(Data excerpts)
※
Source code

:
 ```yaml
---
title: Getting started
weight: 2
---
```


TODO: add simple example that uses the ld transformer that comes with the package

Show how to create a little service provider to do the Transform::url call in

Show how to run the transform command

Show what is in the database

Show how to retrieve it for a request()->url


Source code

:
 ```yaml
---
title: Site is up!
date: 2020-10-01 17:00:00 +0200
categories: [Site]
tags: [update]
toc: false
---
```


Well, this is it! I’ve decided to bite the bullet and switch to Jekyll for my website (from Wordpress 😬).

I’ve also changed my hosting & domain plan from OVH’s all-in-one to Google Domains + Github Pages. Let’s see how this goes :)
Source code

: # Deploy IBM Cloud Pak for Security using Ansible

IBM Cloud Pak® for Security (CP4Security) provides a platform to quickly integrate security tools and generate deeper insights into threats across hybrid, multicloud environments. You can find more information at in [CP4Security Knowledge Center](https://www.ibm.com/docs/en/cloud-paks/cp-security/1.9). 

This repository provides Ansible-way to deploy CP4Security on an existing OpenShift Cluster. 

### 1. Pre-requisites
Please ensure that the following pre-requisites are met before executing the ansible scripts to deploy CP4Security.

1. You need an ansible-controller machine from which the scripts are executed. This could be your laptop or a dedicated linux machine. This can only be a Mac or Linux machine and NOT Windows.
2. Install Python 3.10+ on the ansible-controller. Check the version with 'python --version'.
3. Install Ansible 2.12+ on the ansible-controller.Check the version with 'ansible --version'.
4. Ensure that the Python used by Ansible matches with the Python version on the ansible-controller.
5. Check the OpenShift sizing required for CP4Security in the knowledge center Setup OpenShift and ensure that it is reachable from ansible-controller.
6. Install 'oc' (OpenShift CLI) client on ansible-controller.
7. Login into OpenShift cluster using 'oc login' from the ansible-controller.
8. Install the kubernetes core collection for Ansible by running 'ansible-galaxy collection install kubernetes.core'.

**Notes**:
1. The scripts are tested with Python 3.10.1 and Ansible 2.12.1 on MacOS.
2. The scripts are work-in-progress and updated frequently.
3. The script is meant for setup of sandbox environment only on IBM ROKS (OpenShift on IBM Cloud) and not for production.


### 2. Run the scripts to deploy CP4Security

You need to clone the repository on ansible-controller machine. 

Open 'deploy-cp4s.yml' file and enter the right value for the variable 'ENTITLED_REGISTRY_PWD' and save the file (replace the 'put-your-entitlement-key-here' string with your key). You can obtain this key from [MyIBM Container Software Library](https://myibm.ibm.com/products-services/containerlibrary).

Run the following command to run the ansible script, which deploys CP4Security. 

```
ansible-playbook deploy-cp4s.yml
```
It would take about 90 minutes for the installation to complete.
※
Give back the entries above exactly as they are, from their first line through the line that contains "Well, this is", both included, with nothing else.

Source code

:
 ```yaml
---
title: Getting started
weight: 2
---
```


TODO: add simple example that uses the ld transformer that comes with the package

Show how to create a little service provider to do the Transform::url call in

Show how to run the transform command

Show what is in the database

Show how to retrieve it for a request()->url


Source code

:
 ```yaml
---
title: Site is up!
date: 2020-10-01 17:00:00 +0200
categories: [Site]
tags: [update]
toc: false
---
```


Well, this is it! I’ve decided to bite the bullet and switch to Jekyll for my website (from Wordpress 😬).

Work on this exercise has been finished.